What the task asks
When you copy the entries, match them exactly and omit the pictures.

BEGIN Dataset records

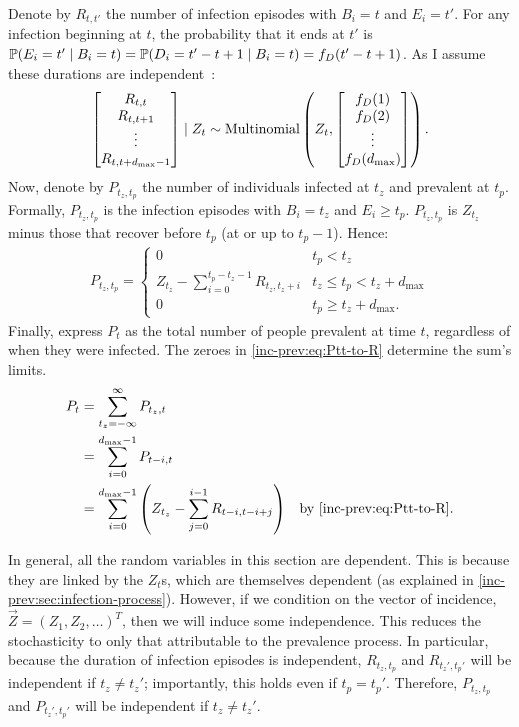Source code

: \documentclass[thesis.tex]{subfiles}
\begin{document}
Denote by $R_{t,t'}$ the number of infection episodes with $B_i=t$ and $E_i=t'$.
For any infection beginning at $t$, the probability that it ends at $t'$ is $\operatorname{\mathbb{P}}(E_i = t' \mid B_i = t) = \operatorname{\mathbb{P}}(D_i = t' - t + 1 \mid B_i = t) = f_D(t' - t + 1)$.
As I assume these durations are independent~\autocite{paganoHIV}:
\begin{align}
\begin{bmatrix}
  R_{t,t} \\ R_{t,t+1} \\ \vdots \\ R_{t,t+d_\text{max}-1}
\end{bmatrix} \mid Z_t
\sim \operatorname{Multinomial} \left(
  Z_t, 
  \begin{bmatrix}
    f_D(1) \\ f_D(2) \\ \vdots \\ f_D(d_\text{max})
  \end{bmatrix}
\right).
\end{align}
Now, denote by $P_{t_z,t_p}$ the number of individuals infected at $t_z$ and prevalent at $t_p$.
Formally, $P_{t_z,t_p}$ is the infection episodes with $B_i = t_z$ and $E_i \geq t_p$.
$P_{t_z,t_p}$ is $Z_{t_z}$ minus those that recover before $t_p$ (\ie at or up to $t_p - 1$).
Hence:
\begin{align}
    P_{t_z,t_p} = \begin{cases}
      0 &t_p < t_z\\
      Z_{t_z} - \sum_{i=0}^{t_p-t_z-1} R_{t_z,t_z+i} &t_z \leq t_p < t_z + d_\text{max}\\
      0 &t_p \geq t_z + d_\text{max}.
  \end{cases} \label{inc-prev:eq:Ptt-to-R}
\end{align}
Finally, express $P_t$ as the total number of people prevalent at time $t$, regardless of when they were infected.
The zeroes in \cref{inc-prev:eq:Ptt-to-R} determine the sum's limits.
\begin{align}
  P_t
  &= \sum_{t_z=-\infty}^\infty P_{t_z,t} \\
  &= \sum_{i=0}^{\dmax-1} P_{t-i,t} \label{inc-prev:eq:Pt-to-Ptt} \\
  &= \sum_{i=0}^{\dmax-1} \left(Z_{t_z} - \sum_{j=0}^{i-1} R_{t-i,t-i+j} \right) &\text{by \cref{inc-prev:eq:Ptt-to-R}}\label{inc-prev:eq:Pt-to-Rtt}.
\end{align}

In general, all the random variables in this section are dependent.
This is because they are linked by the $Z_t$s, which are themselves dependent (as explained in \cref{inc-prev:sec:infection-process}).
However, if we condition on the vector of incidence, $\vec{Z} = (Z_1, Z_2, \dots)^T$, then we will induce some independence.
This reduces the stochasticity to only that attributable to the prevalence process.
In particular, because the duration of infection episodes is independent, $R_{t_z,t_p}$ and $R_{t_z',t_p'}$ will be independent if $t_z \neq t_z'$; importantly, this holds even if $t_p = t_p'$.
Therefore, $P_{t_z,t_p}$ and $P_{t_z',t_p'}$ will be independent if $t_z \neq t_z'$.
\end{document}
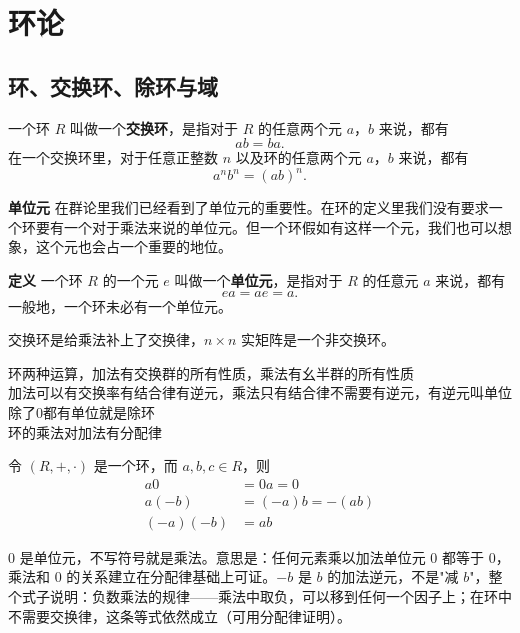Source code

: \chapter{环论}

\section{环、交换环、除环与域}

\begin{definition}[交换环与单位元]
一个环 $R$ 叫做一个\textbf{交换环}，是指对于 $R$ 的任意两个元 $a$，$b$ 来说，都有
\[
ab=ba.
\]
在一个交换环里，对于任意正整数 $n$ 以及环的任意两个元 $a$，$b$ 来说，都有
\[
a^n b^n=(ab)^n.
\]

\textbf{单位元} \quad 在群论里我们已经看到了单位元的重要性。在环的定义里我们没有要求一个环要有一个对于乘法来说的单位元。但一个环假如有这样一个元，我们也可以想象，这个元也会占一个重要的地位。

\textbf{定义} \quad 一个环 $R$ 的一个元 $e$ 叫做一个\textbf{单位元}，是指对于 $R$ 的任意元 $a$ 来说，都有
\[
ea=ae=a.
\]
一般地，一个环未必有一个单位元。
\end{definition}

\begin{note}
交换环是给乘法补上了交换律，$n\times n$ 实矩阵是一个非交换环。
\end{note}

\begin{note}[环定义2 1]
环两种运算，加法有交换群的所有性质，乘法有幺半群的所有性质 \\
加法可以有交换率有结合律有逆元，乘法只有结合律不需要有逆元，有逆元叫单位除了0都有单位就是除环 \\
环的乘法对加法有分配律
\end{note}

\begin{proposition}[命题 2.1：负元、$0$ 元的运算]
令 $(R,+,\cdot)$ 是一个环，而 $a,b,c\in R$，则
\begin{align}
a0&=0a=0\\
a(-b)&=(-a)b=-(ab)\\
(-a)(-b)&=ab
\end{align}

$0$ 是单位元，不写符号就是乘法。意思是：任何元素乘以加法单位元 $0$ 都等于 $0$，乘法和 $0$ 的关系建立在分配律基础上可证。$-b$ 是 $b$ 的加法逆元，不是"减 $b$"，整个式子说明：负数乘法的规律——乘法中取负，可以移到任何一个因子上；在环中不需要交换律，这条等式依然成立（可用分配律证明）。
\end{proposition}

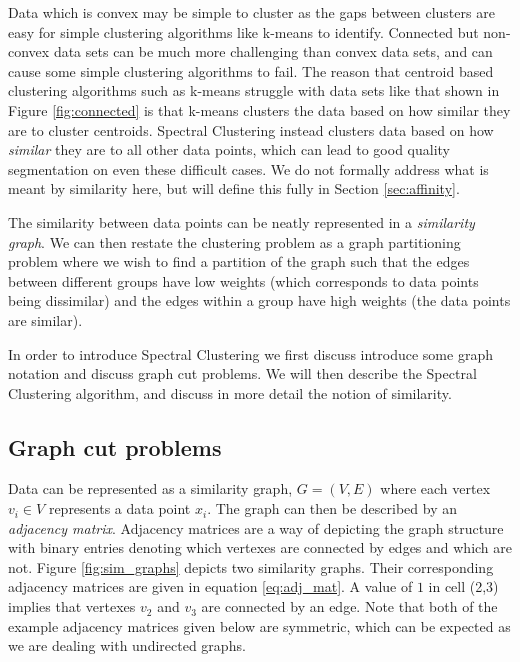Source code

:  Data which is convex may be simple to cluster as the gaps between clusters are easy for simple clustering algorithms like k-means to identify. Connected but non-convex data sets can be much more challenging than convex data sets, and can cause some simple clustering algorithms to fail. The reason that centroid based clustering algorithms such as k-means struggle with data sets like that shown in Figure \ref{fig:connected} is that k-means clusters the data based on how similar they are to cluster centroids. Spectral Clustering instead clusters data based on how \textit{similar} they are to all other data points, which can lead to good quality segmentation on even these difficult cases.  We do not formally address what is meant by similarity here, but will define this fully in Section \ref{sec:affinity}.

The similarity between data points can be neatly represented in a \textit{similarity graph}.  We can then restate the clustering problem as a graph partitioning problem where we wish to find a partition of the graph such that the edges between different groups have low weights (which corresponds to data points being dissimilar) and the edges within a group have high weights (the data points are similar).

In order to introduce Spectral Clustering we first discuss introduce some graph notation and discuss graph cut problems. We will then describe the Spectral Clustering algorithm, and discuss in more detail the notion of similarity. 

\subsection{Graph cut problems} 

Data can be represented as a similarity graph, $G = (V,E)$ where each vertex $v_i \in V$ represents a data point $x_i$. The graph can then be described by an \textit{adjacency matrix}. Adjacency matrices are a way of depicting the graph structure with binary entries denoting which vertexes are connected by edges and which are not. Figure \ref{fig:sim_graphs} depicts two similarity graphs. Their corresponding adjacency matrices are given in equation \eqref{eq:adj_mat}.  A  value of $1$ in cell (2,3) implies that vertexes $v_2$ and $v_3$ are connected by an edge. Note that both of the example adjacency matrices given below are symmetric, which can be expected as we are dealing with undirected graphs.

END Dataset records

Exercise solution
Source code

: \documentclass[thesis.tex]{subfiles}
\begin{document}
Denote by $R_{t,t'}$ the number of infection episodes with $B_i=t$ and $E_i=t'$.
For any infection beginning at $t$, the probability that it ends at $t'$ is $\operatorname{\mathbb{P}}(E_i = t' \mid B_i = t) = \operatorname{\mathbb{P}}(D_i = t' - t + 1 \mid B_i = t) = f_D(t' - t + 1)$.
As I assume these durations are independent~\autocite{paganoHIV}:
\begin{align}
\begin{bmatrix}
  R_{t,t} \\ R_{t,t+1} \\ \vdots \\ R_{t,t+d_\text{max}-1}
\end{bmatrix} \mid Z_t
\sim \operatorname{Multinomial} \left(
  Z_t, 
  \begin{bmatrix}
    f_D(1) \\ f_D(2) \\ \vdots \\ f_D(d_\text{max})
  \end{bmatrix}
\right).
\end{align}
Now, denote by $P_{t_z,t_p}$ the number of individuals infected at $t_z$ and prevalent at $t_p$.
Formally, $P_{t_z,t_p}$ is the infection episodes with $B_i = t_z$ and $E_i \geq t_p$.
$P_{t_z,t_p}$ is $Z_{t_z}$ minus those that recover before $t_p$ (\ie at or up to $t_p - 1$).
Hence:
\begin{align}
    P_{t_z,t_p} = \begin{cases}
      0 &t_p < t_z\\
      Z_{t_z} - \sum_{i=0}^{t_p-t_z-1} R_{t_z,t_z+i} &t_z \leq t_p < t_z + d_\text{max}\\
      0 &t_p \geq t_z + d_\text{max}.
  \end{cases} \label{inc-prev:eq:Ptt-to-R}
\end{align}
Finally, express $P_t$ as the total number of people prevalent at time $t$, regardless of when they were infected.
The zeroes in \cref{inc-prev:eq:Ptt-to-R} determine the sum's limits.
\begin{align}
  P_t
  &= \sum_{t_z=-\infty}^\infty P_{t_z,t} \\
  &= \sum_{i=0}^{\dmax-1} P_{t-i,t} \label{inc-prev:eq:Pt-to-Ptt} \\
  &= \sum_{i=0}^{\dmax-1} \left(Z_{t_z} - \sum_{j=0}^{i-1} R_{t-i,t-i+j} \right) &\text{by \cref{inc-prev:eq:Ptt-to-R}}\label{inc-prev:eq:Pt-to-Rtt}.
\end{align}

In general, all the random variables in this section are dependent.
This is because they are linked by the $Z_t$s, which are themselves dependent (as explained in \cref{inc-prev:sec:infection-process}).
However, if we condition on the vector of incidence, $\vec{Z} = (Z_1, Z_2, \dots)^T$, then we will induce some independence.
This reduces the stochasticity to only that attributable to the prevalence process.
In particular, because the duration of infection episodes is independent, $R_{t_z,t_p}$ and $R_{t_z',t_p'}$ will be independent if $t_z \neq t_z'$; importantly, this holds even if $t_p = t_p'$.
Therefore, $P_{t_z,t_p}$ and $P_{t_z',t_p'}$ will be independent if $t_z \neq t_z'$.
\end{document}
Source code

: \chapter{环论}

\section{环、交换环、除环与域}

\begin{definition}[交换环与单位元]
一个环 $R$ 叫做一个\textbf{交换环}，是指对于 $R$ 的任意两个元 $a$，$b$ 来说，都有
\[
ab=ba.
\]
在一个交换环里，对于任意正整数 $n$ 以及环的任意两个元 $a$，$b$ 来说，都有
\[
a^n b^n=(ab)^n.
\]

\textbf{单位元} \quad 在群论里我们已经看到了单位元的重要性。在环的定义里我们没有要求一个环要有一个对于乘法来说的单位元。但一个环假如有这样一个元，我们也可以想象，这个元也会占一个重要的地位。

\textbf{定义} \quad 一个环 $R$ 的一个元 $e$ 叫做一个\textbf{单位元}，是指对于 $R$ 的任意元 $a$ 来说，都有
\[
ea=ae=a.
\]
一般地，一个环未必有一个单位元。
\end{definition}

\begin{note}
交换环是给乘法补上了交换律，$n\times n$ 实矩阵是一个非交换环。
\end{note}

\begin{note}[环定义2 1]
环两种运算，加法有交换群的所有性质，乘法有幺半群的所有性质 \\
加法可以有交换率有结合律有逆元，乘法只有结合律不需要有逆元，有逆元叫单位除了0都有单位就是除环 \\
环的乘法对加法有分配律
\end{note}

\begin{proposition}[命题 2.1：负元、$0$ 元的运算]
令 $(R,+,\cdot)$ 是一个环，而 $a,b,c\in R$，则
\begin{align}
a0&=0a=0\\
a(-b)&=(-a)b=-(ab)\\
(-a)(-b)&=ab
\end{align}

$0$ 是单位元，不写符号就是乘法。意思是：任何元素乘以加法单位元 $0$ 都等于 $0$，乘法和 $0$ 的关系建立在分配律基础上可证。$-b$ 是 $b$ 的加法逆元，不是"减 $b$"，整个式子说明：负数乘法的规律——乘法中取负，可以移到任何一个因子上；在环中不需要交换律，这条等式依然成立（可用分配律证明）。
\end{proposition}

Source code

:  Data which is convex may be simple to cluster as the gaps between clusters are easy for simple clustering algorithms like k-means to identify. Connected but non-convex data sets can be much more challenging than convex data sets, and can cause some simple clustering algorithms to fail. The reason that centroid based clustering algorithms such as k-means struggle with data sets like that shown in Figure \ref{fig:connected} is that k-means clusters the data based on how similar they are to cluster centroids. Spectral Clustering instead clusters data based on how \textit{similar} they are to all other data points, which can lead to good quality segmentation on even these difficult cases.  We do not formally address what is meant by similarity here, but will define this fully in Section \ref{sec:affinity}.

The similarity between data points can be neatly represented in a \textit{similarity graph}.  We can then restate the clustering problem as a graph partitioning problem where we wish to find a partition of the graph such that the edges between different groups have low weights (which corresponds to data points being dissimilar) and the edges within a group have high weights (the data points are similar).

In order to introduce Spectral Clustering we first discuss introduce some graph notation and discuss graph cut problems. We will then describe the Spectral Clustering algorithm, and discuss in more detail the notion of similarity. 

\subsection{Graph cut problems} 

Data can be represented as a similarity graph, $G = (V,E)$ where each vertex $v_i \in V$ represents a data point $x_i$. The graph can then be described by an \textit{adjacency matrix}. Adjacency matrices are a way of depicting the graph structure with binary entries denoting which vertexes are connected by edges and which are not. Figure \ref{fig:sim_graphs} depicts two similarity graphs. Their corresponding adjacency matrices are given in equation \eqref{eq:adj_mat}.  A  value of $1$ in cell (2,3) implies that vertexes $v_2$ and $v_3$ are connected by an edge. Note that both of the example adjacency matrices given below are symmetric, which can be expected as we are dealing with undirected graphs.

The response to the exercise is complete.